InfinitySeven · 06/03/2015 09:26

I don't think they have much to teach the rest of us.

I'd disagree, passionately. Of course they will have things that they can teach, the same as anyone. You can learn from everyone, and that includes people that you believe only got to where they are through luck. Perhaps especially them, because they must be portraying themselves fantastically to keep the position, and ensure that other people have confidence in them. That can be exceptionally difficult as a woman in senior management.

funnyossity · 06/03/2015 09:32

OP I see where you are coming from.

Companies need humane family/life friendly policies at all levels for men and women.

Hathall · 06/03/2015 09:35

I don't get why successful people are always put down either. Many of them have worked really hard.
It's not always just luck.
What about people from ethnic minorities who literally had nothing but worked hard?
I know people like that.
Yes of course there's luck involved. It's lucky they weren't left paralysed in a car crash and born without health problems or other mitigating circumstances but most people I know worked hard too and made sacrifices.
The people who get to the top usually have drive too. I didn't so I didn't get higher in my career than I did, but I think I could have if I was willing to work for it and see my kids less.

Babycham1979 · 06/03/2015 09:36

OP, you call it 'victim blaming', I call it taking responsibility for yourself.

Believe it or not, these people might not just have 'lucky careers'; they might have applied their abilities, studies, focused, planned and ultimately earned their career.

What's stopping you from doing the same? Or is it always someone else's fault?

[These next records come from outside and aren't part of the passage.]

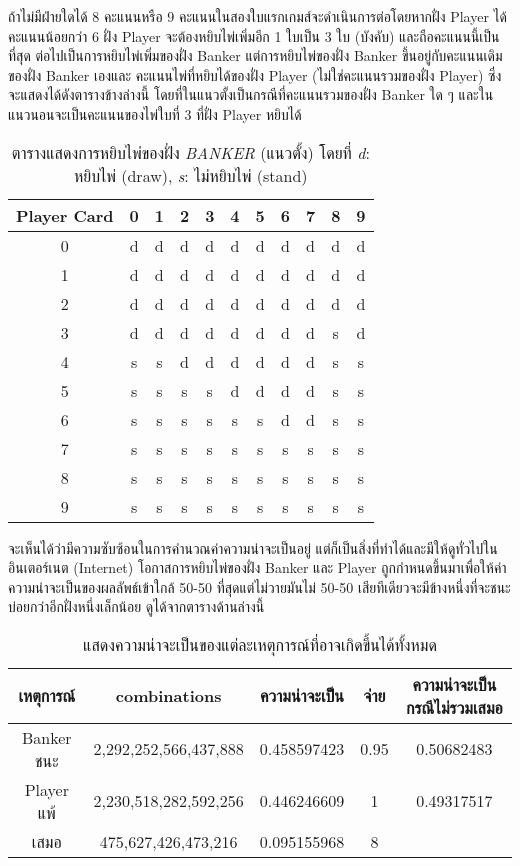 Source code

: \documentclass[12pt]{article}
\begin{document}
ถ้าไม่มีฝ่ายใดได้ 8 คะแนนหรือ 9 คะแนนในสองใบแรกเกมส์จะดำเนินการต่อโดยหากฝั่ง Player ได้คะแนนน้อยกว่า 6 ฝั่ง Player จะต้องหยิบไพ่เพิ่มอีก 1 ใบเป็น 3 ใบ (บังคับ) และถือคะแนนนี้เป็นที่สุด ต่อไปเป็นการหยิบไพ่เพิ่มของฝั่ง Banker แต่การหยิบไพ่ของฝั่ง Banker ขึ้นอยู่กับคะแนนเดิมของฝั่ง Banker เองและ คะแนนไพ่ที่หยิบได้ของฝั่ง Player (ไม่ใช่คะแนนรวมของฝั่ง Player) ซึ่งจะแสดงได้ดังตารางข้างล่างนี้ โดยที่ในแนวตั้งเป็นกรณีที่คะแนนรวมของฝั่ง Banker ใด ๆ และในแนวนอนจะเป็นคะแนนของไพ่ใบที่ 3 ที่ฝั่ง Player หยิบได้

\begin{table}[htb]  
\centering
\begin{tabular}{|c|c|c|c|c|c|c|c|c|c|c|}
\hline
Player Card & 0 & 1 & 2 & 3 & 4 & 5 & 6 & 7 & 8 & 9\\
\hline  
0 & d & d & d & d & d & d & d & d & d & d\\
1 & d & d & d & d & d & d & d & d & d & d\\
2 & d & d & d & d & d & d & d & d & d & d\\
3 & d & d & d & d & d & d & d & d & s & d\\
4 & s & s & d & d & d & d & d & d & s & s\\
5 & s & s & s & s & d & d & d & d & s & s\\
6 & s & s & s & s & s & s & d & d & s & s\\
7 & s & s & s & s & s & s & s & s & s & s\\
8 & s & s & s & s & s & s & s & s & s & s\\
9 & s & s & s & s & s & s & s & s & s & s\\
\hline

\end{tabular}
\caption{ตารางแสดงการหยิบไพ่ของฝั่ง \emph{BANKER} (แนวตั้ง) โดยที่  \emph{d}: หยิบไพ่ (draw), \emph{s}: ไม่หยิบไพ่ (stand)}
\end{table}

จะเห็นได้ว่ามีความซับซ้อนในการคำนวณค่าความน่าจะเป็นอยู่ แต่ก็เป็นสิ่งที่ทำได้และมีให้ดูทั่วไปในอินเตอร์เนต (Internet) โอกาสการหยิบไพ่ของฝั่ง Banker และ Player ถูกกำหนดขึ้นมาเพื่อให้ค่าความน่าจะเป็นของผลลัพธ์เข้าใกล้ 50-50 ที่สุดแต่ไม่วายมันไม่ 50-50 เสียทีเดียวจะมีข้างหนึ่งที่จะชนะบ่อยกว่าอีกฝั่งหนึ่งเล็กน้อย ดูได้จากตารางด้านล่างนี้

\begin{table}[htb]
\centering
\begin{tabular}{|c|c|c|c|c|}
\hline
เหตุการณ์ & combinations & ความน่าจะเป็น & จ่าย & ความน่าจะเป็นกรณีไม่รวมเสมอ\\
\hline
Banker ชนะ & 2,292,252,566,437,888 & 0.458597423 & 0.95 & 0.50682483\\
Player แพ้ & 2,230,518,282,592,256 & 0.446246609 & 1 & 0.49317517\\
เสมอ & 475,627,426,473,216 & 0.095155968 & 8 & \\
\hline
\end{tabular}
\caption{แสดงความน่าจะเป็นของแต่ละเหตุการณ์ที่อาจเกิดขึ้นได้ทั้งหมด}
\end{table}
\end{document}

toomuchtooold · 06/03/2015 09:40

Infinity as I said upthread I don't believe these people got to where they are by luck alone but I do think that luck is necessary to get to a position like that. I would agree you can always learn something from everyone, but I think for me, hearing an honest account from someone say 10 years older than me in a similar position to me would be far more interesting, useful, and encouraging, because what they have managed, they have done with roughly the same conditions as me. No problem hearing from female board members from time to time, but it's always board members and never entry level people that get featured in these things.

OP posts:
funnyossity · 06/03/2015 09:41

I think it is fantastic when people achieve highly in any area of life.

But it defies logic to imply everyone in a hierarchical organisation or society can "reach the top" of the management tree.

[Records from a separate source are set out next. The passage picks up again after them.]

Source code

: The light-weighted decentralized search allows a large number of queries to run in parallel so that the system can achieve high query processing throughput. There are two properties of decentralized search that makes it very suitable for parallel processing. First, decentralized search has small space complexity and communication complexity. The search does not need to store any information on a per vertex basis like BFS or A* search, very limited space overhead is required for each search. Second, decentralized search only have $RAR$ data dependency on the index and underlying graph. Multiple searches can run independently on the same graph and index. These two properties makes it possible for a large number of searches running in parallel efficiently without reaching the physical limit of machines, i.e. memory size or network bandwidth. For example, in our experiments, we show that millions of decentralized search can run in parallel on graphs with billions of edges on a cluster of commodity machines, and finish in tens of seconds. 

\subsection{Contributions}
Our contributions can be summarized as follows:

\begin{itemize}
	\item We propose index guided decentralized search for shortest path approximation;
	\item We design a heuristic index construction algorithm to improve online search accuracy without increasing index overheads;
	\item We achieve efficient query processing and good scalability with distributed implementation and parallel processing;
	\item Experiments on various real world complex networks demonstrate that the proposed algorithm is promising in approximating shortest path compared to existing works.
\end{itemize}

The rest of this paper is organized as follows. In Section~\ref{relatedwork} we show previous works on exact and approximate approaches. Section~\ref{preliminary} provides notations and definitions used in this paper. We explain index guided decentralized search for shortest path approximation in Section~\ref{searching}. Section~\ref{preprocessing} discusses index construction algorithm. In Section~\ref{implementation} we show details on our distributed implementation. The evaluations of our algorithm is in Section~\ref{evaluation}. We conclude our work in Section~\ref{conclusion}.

JoanHicksonMIfive · 06/03/2015 09:41

Luck and being a ruthless arsehole is normally how people get to the top. They don't impress me much. I am more impressed by those living ordinary lives loving their children and loved ones despite having crap thrown at them.

Nolim · 06/03/2015 09:44

Luck and being a ruthless arsehole is normally how people get to the top.

Riiiiight, so hard work, drive and competency are irrelevant?

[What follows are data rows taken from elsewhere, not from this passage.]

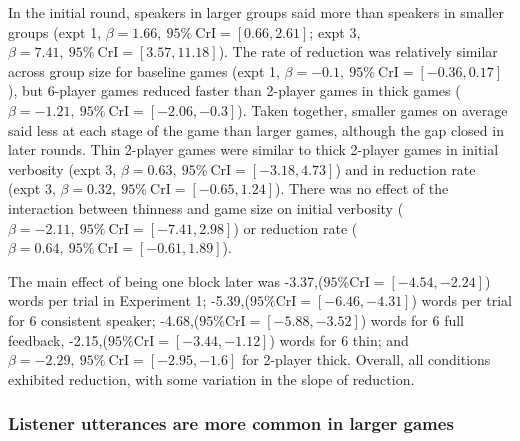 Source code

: \documentclass[
  english,
  a4paper,
]{article}
\begin{document}
In the initial round, speakers in larger groups said more than speakers in smaller groups (expt 1, \(\beta=1.66,\:95\%\:\mathrm{CrI}=[0.66, 2.61]\); expt 3, \(\beta=7.41,\:95\%\:\mathrm{CrI}=[3.57, 11.18]\)). The rate of reduction was relatively similar across group size for baseline games (expt 1, \(\beta=-0.1,\:95\%\:\mathrm{CrI}=[-0.36, 0.17]\)), but 6-player games reduced faster than 2-player games in thick games (\(\beta=-1.21,\:95\%\:\mathrm{CrI}=[-2.06, -0.3]\)). Taken together, smaller games on average said less at each stage of the game than larger games, although the gap closed in later rounds. Thin 2-player games were similar to thick 2-player games in initial verbosity (expt 3, \(\beta=0.63,\:95\%\:\mathrm{CrI}=[-3.18, 4.73]\)) and in reduction rate (expt 3, \(\beta=0.32,\:95\%\:\mathrm{CrI}=[-0.65, 1.24]\)). There was no effect of the interaction between thinness and game size on initial verbosity (\(\beta=-2.11,\:95\%\:\mathrm{CrI}=[-7.41, 2.98]\)) or reduction rate (\(\beta=0.64,\:95\%\:\mathrm{CrI}=[-0.61, 1.89]\)).

The main effect of being one block later was -3.37,(\(95\%\mathrm{CrI}=[-4.54, -2.24]\)) words per trial in Experiment 1; -5.39,(\(95\%\mathrm{CrI}=[-6.46, -4.31]\)) words per trial for 6 consistent speaker; -4.68,(\(95\%\mathrm{CrI}=[-5.88, -3.52]\)) words for 6 full feedback, -2.15,(\(95\%\mathrm{CrI}=[-3.44, -1.12]\)) words for 6 thin; and \(\beta=-2.29,\:95\%\:\mathrm{CrI}=[-2.95, -1.6]\) for 2-player thick. Overall, all conditions exhibited reduction, with some variation in the slope of reduction.

\hypertarget{listener-utterances-are-more-common-in-larger-games}{%
\subsubsection{Listener utterances are more common in larger games}\label{listener-utterances-are-more-common-in-larger-games}}
\end{document}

AndWhenYouGetThere · 06/03/2015 09:45

I agree, the articles here were full of tired cliches. Lots of the potted advice (as OP listed) along with "lots of luck, and being in the right place at the right time".

I'm sure that advice will make very little difference to the practical challenges of the juggling!

YogaCake · 06/03/2015 09:47

Agree with TendonQueen - annual (or however often) PR exercise ("look what a great employer we are, we allowed a woman to achieve this" [my interpretation of such piffle]) is not good enough

CaptainFabulous · 06/03/2015 09:49

I think the last thing we actually need, OP, is someone carping from the sidelines, jealously moaning about how a woman could never have got to the top without a significant amount of luck.

Maybe she's spent the past 20 years working her arse off. Is it ok with you if she is considered successful after that?

toomuchtooold · 06/03/2015 09:53

Babycham1979 you've got me wrong, I have good qualifications and a decent job. I'm far from joining the board of anywhere, but that's because of life choices that I have made: as far as it goes, I've actually been very lucky at times in my career in that I've survived a few redundancies and I've been lucky enough to meet people who really believed in me at key points in my career.

OP posts:
DonnaLyman · 06/03/2015 10:02

This reply has been deleted

Message withdrawn at poster's request.